Reboisasi Untuk Mencapai Kota Berkelanjutan

Kota Berkelanjutan

Sebagian besar penduduk tinggal di berbagai kota di dunia. Untuk alasan ini, pusat kota harus mengambil tindakan untuk membangun planet yang lebih berkelanjutan dan tahan terhadap perubahan iklim. Dan hanya dengan adaptasi kota menuju model yang lebih hijau akan mungkin untuk mencapai masyarakat yang lebih terhormat, setara dan bersih.

Kota Berkelanjutan

Kota yang berkelanjutan adalah kota yang memberikan kualitas hidup terbaik bagi penduduknya sekaligus mengurangi jejak lingkungannya. Ini dilakukan tanpa membahayakan sumber daya alam sambil memastikan bahwa kebutuhan saat ini terpenuhi tanpa mengorbankan generasi mendatang.
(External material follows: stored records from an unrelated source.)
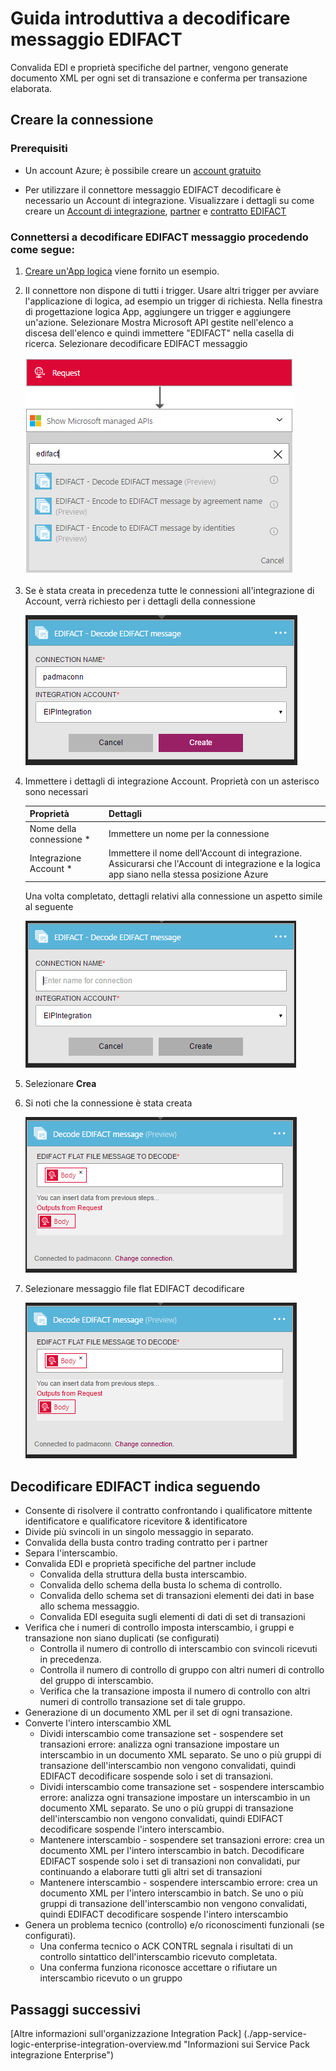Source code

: <properties 
    pageTitle="Informazioni sulle Enterprise Integration Pack decodificare EDIFACT messaggio connettore | Servizio di Microsoft Azure App | Microsoft Azure" 
    description="Informazioni su come usare i partner con le app Enterprise Integration Pack e logica" 
    services="logic-apps" 
    documentationCenter=".net,nodejs,java"
    authors="padmavc" 
    manager="erikre" 
    editor=""/>

<tags 
    ms.service="logic-apps" 
    ms.workload="integration" 
    ms.tgt_pltfrm="na" 
    ms.devlang="na" 
    ms.topic="article" 
    ms.date="08/15/2016" 
    ms.author="padmavc"/>

# <a name="get-started-with-decode-edifact-message"></a>Guida introduttiva a decodificare messaggio EDIFACT

Convalida EDI e proprietà specifiche del partner, vengono generate documento XML per ogni set di transazione e conferma per transazione elaborata.

## <a name="create-the-connection"></a>Creare la connessione

### <a name="prerequisites"></a>Prerequisiti

* Un account Azure; è possibile creare un [account gratuito](https://azure.microsoft.com/free)

* Per utilizzare il connettore messaggio EDIFACT decodificare è necessario un Account di integrazione. Visualizzare i dettagli su come creare un [Account di integrazione](./app-service-logic-enterprise-integration-create-integration-account.md), [partner](./app-service-logic-enterprise-integration-partners.md) e [contratto EDIFACT](./app-service-logic-enterprise-integration-edifact.md)

### <a name="connect-to-decode-edifact-message-using-the-following-steps"></a>Connettersi a decodificare EDIFACT messaggio procedendo come segue:

1. [Creare un'App logica](./app-service-logic-create-a-logic-app.md) viene fornito un esempio.

2. Il connettore non dispone di tutti i trigger. Usare altri trigger per avviare l'applicazione di logica, ad esempio un trigger di richiesta.  Nella finestra di progettazione logica App, aggiungere un trigger e aggiungere un'azione.  Selezionare Mostra Microsoft API gestite nell'elenco a discesa dell'elenco e quindi immettere "EDIFACT" nella casella di ricerca.  Selezionare decodificare EDIFACT messaggio

    ![ricerca EDIFACT](./media/app-service-logic-enterprise-integration-edifactorconnector/edifactdecodeimage1.png)
    
3. Se è stata creata in precedenza tutte le connessioni all'integrazione di Account, verrà richiesto per i dettagli della connessione

    ![creare account di integrazione](./media/app-service-logic-enterprise-integration-edifactorconnector/edifactdecodeimage2.png)  

4. Immettere i dettagli di integrazione Account.  Proprietà con un asterisco sono necessari

  	| Proprietà | Dettagli |
  	| -------- | ------- |
  	| Nome della connessione * | Immettere un nome per la connessione |
  	| Integrazione Account * | Immettere il nome dell'Account di integrazione. Assicurarsi che l'Account di integrazione e la logica app siano nella stessa posizione Azure |

    Una volta completato, dettagli relativi alla connessione un aspetto simile al seguente

    ![creata account di integrazione](./media/app-service-logic-enterprise-integration-edifactorconnector/edifactdecodeimage3.png)  

5. Selezionare **Crea**

6. Si noti che la connessione è stata creata

    ![Dettagli connessione conto integrazione](./media/app-service-logic-enterprise-integration-edifactorconnector/edifactdecodeimage5.png)  

7. Selezionare messaggio file flat EDIFACT decodificare

    ![specificare i campi obbligatori](./media/app-service-logic-enterprise-integration-edifactorconnector/edifactdecodeimage5.png)  

## <a name="edifact-decode-does-following"></a>Decodificare EDIFACT indica seguendo

* Consente di risolvere il contratto confrontando i qualificatore mittente identificatore e qualificatore ricevitore & identificatore
* Divide più svincoli in un singolo messaggio in separato.
* Convalida della busta contro trading contratto per i partner
* Separa l'interscambio.
* Convalida EDI e proprietà specifiche del partner include
    * Convalida della struttura della busta interscambio.
    * Convalida dello schema della busta lo schema di controllo.
    * Convalida dello schema set di transazioni elementi dei dati in base allo schema messaggio.
    * Convalida EDI eseguita sugli elementi di dati di set di transazioni
* Verifica che i numeri di controllo imposta interscambio, i gruppi e transazione non siano duplicati (se configurati) 
    * Controlla il numero di controllo di interscambio con svincoli ricevuti in precedenza. 
    * Controlla il numero di controllo di gruppo con altri numeri di controllo del gruppo di interscambio. 
    * Verifica che la transazione imposta il numero di controllo con altri numeri di controllo transazione set di tale gruppo.
* Generazione di un documento XML per il set di ogni transazione.
* Converte l'intero interscambio XML 
    * Dividi interscambio come transazione set - sospendere set transazioni errore: analizza ogni transazione impostare un interscambio in un documento XML separato. Se uno o più gruppi di transazione dell'interscambio non vengono convalidati, quindi EDIFACT decodificare sospende solo i set di transazioni. 
    * Dividi interscambio come transazione set - sospendere interscambio errore: analizza ogni transazione impostare un interscambio in un documento XML separato.  Se uno o più gruppi di transazione dell'interscambio non vengono convalidati, quindi EDIFACT decodificare sospende l'intero interscambio.
    * Mantenere interscambio - sospendere set transazioni errore: crea un documento XML per l'intero interscambio in batch. Decodificare EDIFACT sospende solo i set di transazioni non convalidati, pur continuando a elaborare tutti gli altri set di transazioni
    * Mantenere interscambio - sospendere interscambio errore: crea un documento XML per l'intero interscambio in batch. Se uno o più gruppi di transazione dell'interscambio non vengono convalidati, quindi EDIFACT decodificare sospende l'intero interscambio 
* Genera un problema tecnico (controllo) e/o riconoscimenti funzionali (se configurati).
    * Una conferma tecnico o ACK CONTRL segnala i risultati di un controllo sintattico dell'interscambio ricevuto completata.
    * Una conferma funziona riconosce accettare o rifiutare un interscambio ricevuto o un gruppo

## <a name="next-steps"></a>Passaggi successivi

[Altre informazioni sull'organizzazione Integration Pack] (./app-service-logic-enterprise-integration-overview.md "Informazioni sui Service Pack integrazione Enterprise") 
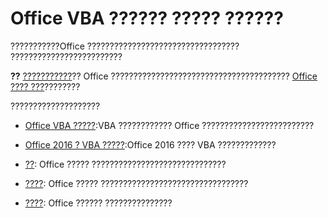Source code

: 
# Office VBA ?????? ????? ??????

???????????Office ?????????????????????????????????? ?????????????????????????


 **??**  [???????????](https://dev.office.com/add-in-availability)?? Office ???????????????????????????????????????? [Office ???? ???](http://dev.office.com/docs/add-ins/overview/office-add-ins)????????


????????????????????


- [Office VBA ?????](7208a87a-a567-41d9-af5b-0df3884c58d9.md):VBA ???????????? Office ?????????????????????????
    
- [Office 2016 ? VBA ?????](c0294abb-bc0e-495d-b387-4398378dd3ad.md):Office 2016 ???? VBA ?????????????
    
- [??](96bfd6b4-62c0-c4e8-252d-046d9993761f.md): Office ????? ??????????????????????????????
    
- [????](bd0cf0a5-65aa-4867-4d51-73bceed9128f.md): Office ????? ?????????????????????????????????
    
- [????](499c789a-aba2-0fad-649a-0ea964cd3b5e.md): Office ?????? ???????????????
    
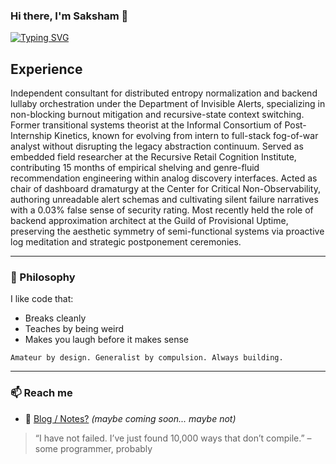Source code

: 
### Hi there, I'm Saksham 👋  
[![Typing SVG](https://readme-typing-svg.herokuapp.com?font=Source+Code+Pro&color=%2347F731&lines=Enthusiast+of+open-ended+questions;Engineer+of+unfinished+projects;Walking+edge+case)](https://git.io/typing-svg)

## Experience
Independent consultant for distributed entropy normalization and backend lullaby orchestration under the Department of Invisible Alerts, specializing in non-blocking burnout mitigation and recursive-state context switching. Former transitional systems theorist at the Informal Consortium of Post-Internship Kinetics, known for evolving from intern to full-stack fog-of-war analyst without disrupting the legacy abstraction continuum. Served as embedded field researcher at the Recursive Retail Cognition Institute, contributing 15 months of empirical shelving and genre-fluid recommendation engineering within analog discovery interfaces. Acted as chair of dashboard dramaturgy at the Center for Critical Non-Observability, authoring unreadable alert schemas and cultivating silent failure narratives with a 0.03% false sense of security rating. Most recently held the role of backend approximation architect at the Guild of Provisional Uptime, preserving the aesthetic symmetry of semi-functional systems via proactive log meditation and strategic postponement ceremonies.


---
### 🧭 Philosophy
I like code that:
- Breaks cleanly
- Teaches by being weird
- Makes you laugh before it makes sense

`Amateur by design. Generalist by compulsion. Always building.`

---
### 📫 Reach me 
- 🧵 [Blog / Notes?](#) *(maybe coming soon... maybe not)*
> “I have not failed. I’ve just found 10,000 ways that don’t compile.” – some programmer, probably

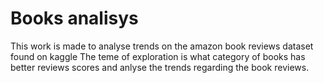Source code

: # Books analisys
This work is made to analyse trends on the amazon book reviews dataset found on kaggle 
The teme of exploration is what category of books has better reviews scores and anlyse the trends regarding the book reviews.
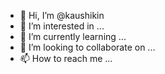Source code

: - 👋 Hi, I’m @kaushikin
- 👀 I’m interested in ...
- 🌱 I’m currently learning ...
- 💞️ I’m looking to collaborate on ...
- 📫 How to reach me ...

<!---
kaushikin/kaushikin is a ✨ special ✨ repository because its `README.md` (this file) appears on your GitHub profile.
You can click the Preview link to take a look at your changes.
--->
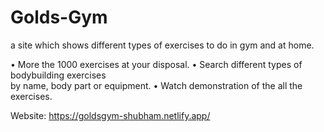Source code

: # Golds-Gym
a site which shows different types of exercises to do in gym and at home.

• More the 1000 exercises at your disposal.
• Search different types of bodybuilding exercises  
  by name, body part or equipment.
• Watch demonstration of the all the exercises.

Website: https://goldsgym-shubham.netlify.app/
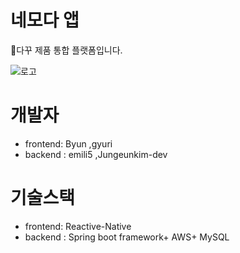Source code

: # 네모다 앱
📖다꾸 제품 통합 플랫폼입니다.

![로고](https://user-images.githubusercontent.com/88500087/152838539-178b49c7-b646-4417-b9fc-e2aa26523106.PNG)


# 개발자
- frontend: Byun ,gyuri <br>
- backend : emili5 ,Jungeunkim-dev

 # 기술스택
 - frontend: Reactive-Native<br>
 - backend : Spring boot framework+ AWS+ MySQL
Meningkatkan keamanan dan keberlanjutan kota berarti memastikan akses ke perumahan yang aman dan terjangkau, dan memperbaiki daerah kumuh. Ini juga mencakup investasi dalam transportasi umum, menciptakan area publik hijau, dan meningkatkan perencanaan dan pengelolaan kota dengan cara yang partisipatif dan inklusif.

Menciptakan kota yang berkelanjutan adalah salah satu tujuan yang ditetapkan dalam SDG 11
Menurut data United Nations Development Programme (UNDP) , lebih dari separuh penduduk dunia kini tinggal di perkotaan.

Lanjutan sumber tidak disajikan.